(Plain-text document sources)
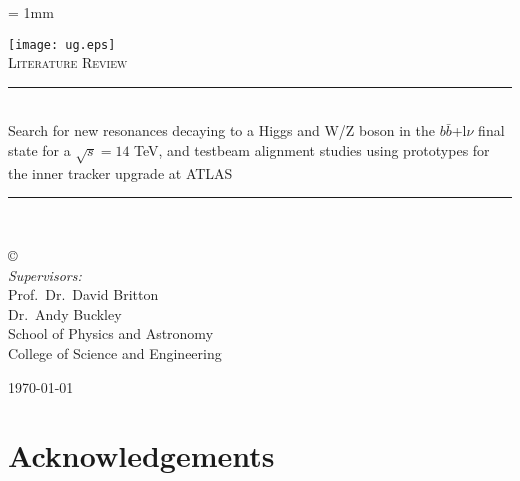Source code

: \documentclass[12pt,a4paper]{report}
\newif\
\newcommand{\twolinesahead}[5][]{
  \def\dist{6};
  \newdimen\ym;
  \newdimen\xm;
  \newdimen\yf;
  \newdimen\xf;
  \ExtractCoordinate{$(#3)$}{\xm}{\ym};
  \ExtractCoordinate{$(#2)$}{\xf}{\yf};
  \ifdim \ym < \yf
  \def\fac{1};
  \else
  \def\fac{-1};
  \fi
  \path [pline] ([yshift=-\dist * \fac]#2.east) -- (#3.west);
  \coordinate (m) at ($(#2)!0.5!(#3)$);
  \coordinate (mp) at ($(m)+(0,1em*\fac)$);
  \node (nm) at (mp) {#5};
  \foreach \x in {\fac,0}
  {
    \ifnum \x = 0
    \path [pline, decoration={markings, mark=at position 0.5 with {\arrow{triangle 60}}}, postaction={decorate}] ([yshift=\dist * \x]#2.east) -- ([yshift=\dist * \x]#4.west);
    \else
    \path [pline] ([yshift=\dist * \x]#2.east) -- ([yshift=\dist * \x]#4.west);
    \fi
  };
}
\newcommand{\HRule}{\rule{\linewidth}{0.5mm}}
\begin{document}
\unitlength = 1mm

\onehalfspace

\begin{titlepage}
\begin{center}
\texttt{[image: ug.eps]}\\[1.0cm]


\textsc{\Large Literature Review}\\[0.8cm]

\HRule\\[0.6cm]
{ \Huge Search for new resonances decaying to a Higgs and W/Z boson in the $b\bar{b}$+l$\nu$ final state for a $\sqrt{s}=14$ TeV, and testbeam alignment studies using prototypes for the inner tracker upgrade at ATLAS }\\[0.6cm]
\HRule\\[0.7cm]

{
\Large

\copyright~\\[1.5cm]
\emph{Supervisors:} \\
Prof.~Dr.~David Britton\\
Dr.~Andy Buckley\\[0.5cm]

School of Physics and Astronomy\\
College of Science and Engineering\\[1.5cm]

}

\vfill

{\large \mydate\today}

\end{center}
\end{titlepage}



\begin{abstract}

\end{abstract}
\clearpage

\tableofcontents
\clearpage



\chapter*{Acknowledgements}

\clearpage
\end{document}
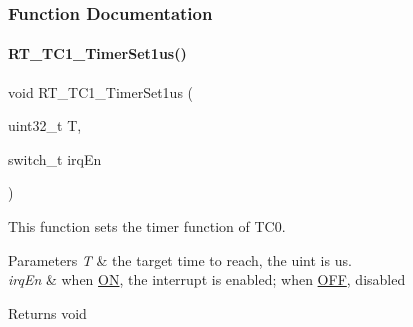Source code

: \subsubsection{Function Documentation}
\mbox{\label{a00044_a88f5b0594e9e1006860ebde0dc13c148}} 
\paragraph{\texorpdfstring{R\+T\+\_\+\+T\+C1\+\_\+\+Timer\+Set1us()}{RT\_TC1\_TimerSet1us()}}
{\footnotesize\ttfamily void R\+T\+\_\+\+T\+C1\+\_\+\+Timer\+Set1us (\begin{DoxyParamCaption}\item[{uint32\+\_\+t}]{T,  }\item[{switch\+\_\+t}]{irq\+En }\end{DoxyParamCaption})}



This function sets the timer function of T\+C0. 


\begin{DoxyParams}{Parameters}
{\em T} & the target time to reach, the uint is us. \\
\hline
{\em irq\+En} & when \mbox{\hyperlink{a00020_ad76d1750a6cdeebd506bfcd6752554d2}{ON}}, the interrupt is enabled; when \mbox{\hyperlink{a00020_a29e413f6725b2ba32d165ffaa35b01e5}{O\+FF}}, disabled \\
\hline
\end{DoxyParams}
\begin{DoxyReturn}{Returns}
void 
\end{DoxyReturn}

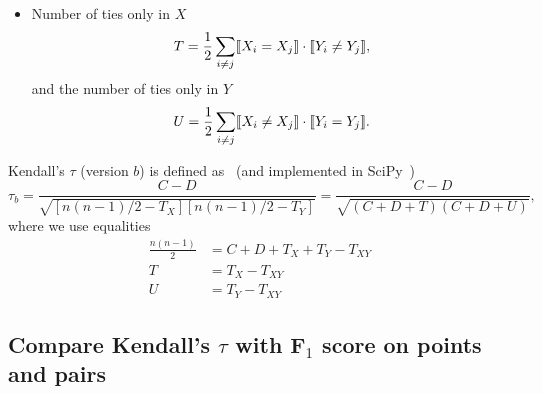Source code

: \begin{itemize}
\item Number of ties only in $X$
      \begin{equation*}
      T = \frac{1}{2} \sum_{i \ne j} \llbracket X_i = X_j \rrbracket \cdot \llbracket Y_i \ne Y_j \rrbracket,
      \end{equation*}
      and the number of ties only in $Y$
      \begin{equation*}
      U = \frac{1}{2} \sum_{i \ne j} \llbracket X_i \ne X_j \rrbracket \cdot \llbracket Y_i = Y_j \rrbracket.
      \end{equation*}
\end{itemize}

Kendall's $\tau$ (version $b$) is defined as~\cite{kendall1945,agresti2010analysis} (and implemented in SciPy~\cite{scipy})
\begin{equation*}
\tau_b = \frac{C - D}{\sqrt{[n(n-1)/2 - T_X] [n(n-1)/2 - T_Y]}} = \frac{C - D}{\sqrt{(C + D + T) (C + D + U)}},
\end{equation*}
where we use equalities 
\begin{align*}
\frac{n(n-1)}{2} &= C + D + T_X + T_Y - T_{XY} \\
T &= T_X - T_{XY} \\
U &= T_Y - T_{XY}
\end{align*}



\subsection{Compare Kendall's $\tau$ with F$_1$ score on points and pairs}
\label{sec:metriccomparison}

■ Work item:
Lines that hold the word "Kendall" are the ones to copy from the entries above.

■ Response to this task:
Kendall's $\tau$ (version $b$) is defined as~\cite{kendall1945,agresti2010analysis} (and implemented in SciPy~\cite{scipy})
\subsection{Compare Kendall's $\tau$ with F$_1$ score on points and pairs}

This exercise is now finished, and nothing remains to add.